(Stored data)
★ ★ ★ ★ ★ ★ ★

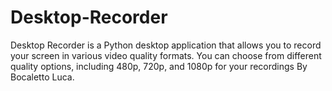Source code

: # Desktop-Recorder
Desktop Recorder is a Python desktop application that allows you to record your screen in various video quality formats. You can choose from different quality options, including 480p, 720p, and 1080p for your recordings By Bocaletto Luca.
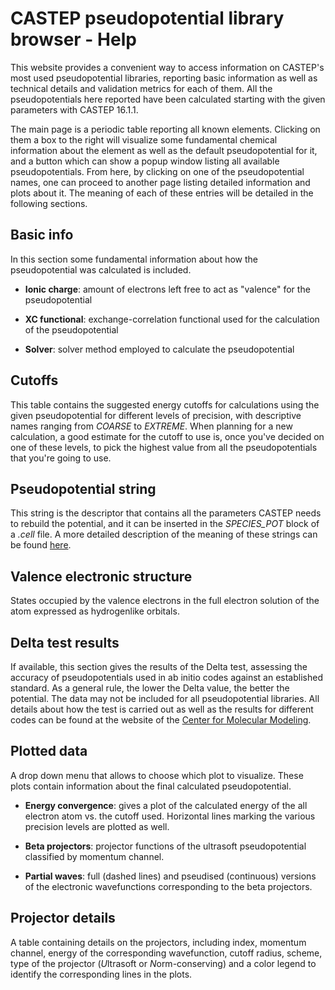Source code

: <link href="http://kevinburke.bitbucket.org/markdowncss/markdown.css" rel="stylesheet"></link>

CASTEP pseudopotential library browser - Help
=============================================

This website provides a convenient way to access information on CASTEP's
most used pseudopotential libraries, reporting basic information as well as
technical details and validation metrics for each of them. All the
pseudopotentials here reported have been calculated starting with the given
parameters with CASTEP 16.1.1.

The main page is a periodic table reporting all known elements. Clicking on
them a box to the right will visualize some fundamental chemical information
about the element as well as the default pseudopotential for it, and a
button which can show a popup window listing all available pseudopotentials.
From here, by clicking on one of the pseudopotential names, one can proceed 
to another page listing detailed information and plots about it. The meaning
of each of these entries will be detailed in the following sections.


Basic info
----------------------------

In this section some fundamental information about how the pseudopotential
was calculated is included.

* **Ionic charge**: amount of electrons left free to act as "valence" for the
pseudopotential

* **XC functional**: exchange-correlation functional used for the calculation
of the pseudopotential

* **Solver**: solver method employed to calculate the pseudopotential


Cutoffs
----------------------------

This table contains the suggested energy cutoffs for calculations using the
given pseudopotential for different levels of precision, with descriptive
names ranging from _COARSE_ to _EXTREME_.
When planning for a new calculation, a good estimate for the cutoff
to use is, once you've decided on one of these levels, to pick the highest
value from all the pseudopotentials that you're going to use.


Pseudopotential string
----------------------------

This string is the descriptor that contains all the parameters CASTEP needs to
rebuild the potential, and it can be inserted in the _SPECIES\_POT_ block of a
_.cell_ file. A more detailed description of the meaning of these strings can
be found [here](http://www.tcm.phy.cam.ac.uk/castep/otfg.pdf).


Valence electronic structure
----------------------------

States occupied by the valence electrons in the full electron solution of the
atom expressed as hydrogenlike orbitals.


Delta test results
----------------------------

If available, this section gives the results of the Delta test, assessing the
accuracy of pseudopotentials used in ab initio codes against an established
standard. As a general rule, the lower the Delta value, the better the
potential. The data may not be included for all pseudopotential libraries.
All details about how the test is carried out as well as the
results for different codes can be found at the website of the [Center for 
Molecular Modeling](https://molmod.ugent.be/deltacodesdft).


Plotted data
----------------------------

A drop down menu that allows to choose which plot to visualize. These plots
contain information about the final calculated pseudopotential.

* **Energy convergence**: gives a plot of the calculated energy of the all
electron atom vs. the cutoff used. Horizontal lines marking the various
precision levels are plotted as well.

* **Beta projectors**: projector functions of the ultrasoft pseudopotential
classified by momentum channel.

* **Partial waves**: full (dashed lines) and pseudised (continuous) versions
of the electronic wavefunctions corresponding to the beta projectors.


Projector details
----------------------------

A table containing details on the projectors, including index, momentum
channel, energy of the corresponding wavefunction, cutoff radius, scheme,
type of the projector (*U*ltrasoft or *N*orm-conserving) and a color legend
to identify the corresponding lines in the plots. 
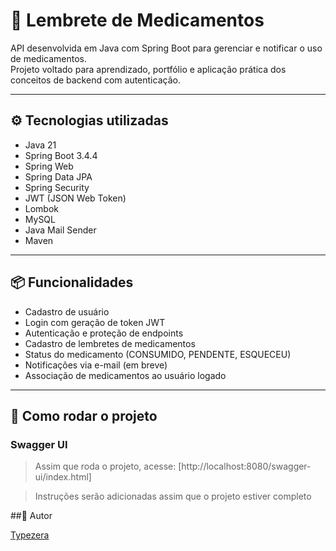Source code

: # 💊 Lembrete de Medicamentos

API desenvolvida em Java com Spring Boot para gerenciar e notificar o uso de medicamentos.  
Projeto voltado para aprendizado, portfólio e aplicação prática dos conceitos de backend com autenticação.

---

## ⚙️ Tecnologias utilizadas

- Java 21
- Spring Boot 3.4.4
- Spring Web
- Spring Data JPA
- Spring Security
- JWT (JSON Web Token)
- Lombok
- MySQL
- Java Mail Sender
- Maven

---

## 📦 Funcionalidades

- Cadastro de usuário
- Login com geração de token JWT
- Autenticação e proteção de endpoints
- Cadastro de lembretes de medicamentos
- Status do medicamento (CONSUMIDO, PENDENTE, ESQUECEU)
- Notificações via e-mail (em breve)
- Associação de medicamentos ao usuário logado

---

## 🚀 Como rodar o projeto

### Swagger UI

> Assim que roda o projeto, acesse:
[http://localhost:8080/swagger-ui/index.html]

> Instruções serão adicionadas assim que o projeto estiver completo


##👤 Autor

[Typezera](https://github.com/Typezera)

★ ★ ★ ★ ★ ★ ★

■ Prompt: The answer is the full set of records printed exactly, less the pictures.

■ Written response:
Source code

: # Desktop-Recorder
Desktop Recorder is a Python desktop application that allows you to record your screen in various video quality formats. You can choose from different quality options, including 480p, 720p, and 1080p for your recordings By Bocaletto Luca.
Source code

: <link href="http://kevinburke.bitbucket.org/markdowncss/markdown.css" rel="stylesheet"></link>

CASTEP pseudopotential library browser - Help
=============================================

This website provides a convenient way to access information on CASTEP's
most used pseudopotential libraries, reporting basic information as well as
technical details and validation metrics for each of them. All the
pseudopotentials here reported have been calculated starting with the given
parameters with CASTEP 16.1.1.

The main page is a periodic table reporting all known elements. Clicking on
them a box to the right will visualize some fundamental chemical information
about the element as well as the default pseudopotential for it, and a
button which can show a popup window listing all available pseudopotentials.
From here, by clicking on one of the pseudopotential names, one can proceed 
to another page listing detailed information and plots about it. The meaning
of each of these entries will be detailed in the following sections.


Basic info
----------------------------

In this section some fundamental information about how the pseudopotential
was calculated is included.

* **Ionic charge**: amount of electrons left free to act as "valence" for the
pseudopotential

* **XC functional**: exchange-correlation functional used for the calculation
of the pseudopotential

* **Solver**: solver method employed to calculate the pseudopotential


Cutoffs
----------------------------

This table contains the suggested energy cutoffs for calculations using the
given pseudopotential for different levels of precision, with descriptive
names ranging from _COARSE_ to _EXTREME_.
When planning for a new calculation, a good estimate for the cutoff
to use is, once you've decided on one of these levels, to pick the highest
value from all the pseudopotentials that you're going to use.


Pseudopotential string
----------------------------

This string is the descriptor that contains all the parameters CASTEP needs to
rebuild the potential, and it can be inserted in the _SPECIES\_POT_ block of a
_.cell_ file. A more detailed description of the meaning of these strings can
be found [here](http://www.tcm.phy.cam.ac.uk/castep/otfg.pdf).


Valence electronic structure
----------------------------

States occupied by the valence electrons in the full electron solution of the
atom expressed as hydrogenlike orbitals.


Delta test results
----------------------------

If available, this section gives the results of the Delta test, assessing the
accuracy of pseudopotentials used in ab initio codes against an established
standard. As a general rule, the lower the Delta value, the better the
potential. The data may not be included for all pseudopotential libraries.
All details about how the test is carried out as well as the
results for different codes can be found at the website of the [Center for 
Molecular Modeling](https://molmod.ugent.be/deltacodesdft).


Plotted data
----------------------------

A drop down menu that allows to choose which plot to visualize. These plots
contain information about the final calculated pseudopotential.

* **Energy convergence**: gives a plot of the calculated energy of the all
electron atom vs. the cutoff used. Horizontal lines marking the various
precision levels are plotted as well.

* **Beta projectors**: projector functions of the ultrasoft pseudopotential
classified by momentum channel.

* **Partial waves**: full (dashed lines) and pseudised (continuous) versions
of the electronic wavefunctions corresponding to the beta projectors.


Projector details
----------------------------

A table containing details on the projectors, including index, momentum
channel, energy of the corresponding wavefunction, cutoff radius, scheme,
type of the projector (*U*ltrasoft or *N*orm-conserving) and a color legend
to identify the corresponding lines in the plots. 
Source code

: # 💊 Lembrete de Medicamentos

API desenvolvida em Java com Spring Boot para gerenciar e notificar o uso de medicamentos.  
Projeto voltado para aprendizado, portfólio e aplicação prática dos conceitos de backend com autenticação.

---

## ⚙️ Tecnologias utilizadas

- Java 21
- Spring Boot 3.4.4
- Spring Web
- Spring Data JPA
- Spring Security
- JWT (JSON Web Token)
- Lombok
- MySQL
- Java Mail Sender
- Maven

---

## 📦 Funcionalidades

- Cadastro de usuário
- Login com geração de token JWT
- Autenticação e proteção de endpoints
- Cadastro de lembretes de medicamentos
- Status do medicamento (CONSUMIDO, PENDENTE, ESQUECEU)
- Notificações via e-mail (em breve)
- Associação de medicamentos ao usuário logado

---

## 🚀 Como rodar o projeto

### Swagger UI

> Assim que roda o projeto, acesse:
[http://localhost:8080/swagger-ui/index.html]

> Instruções serão adicionadas assim que o projeto estiver completo


##👤 Autor

[Typezera](https://github.com/Typezera)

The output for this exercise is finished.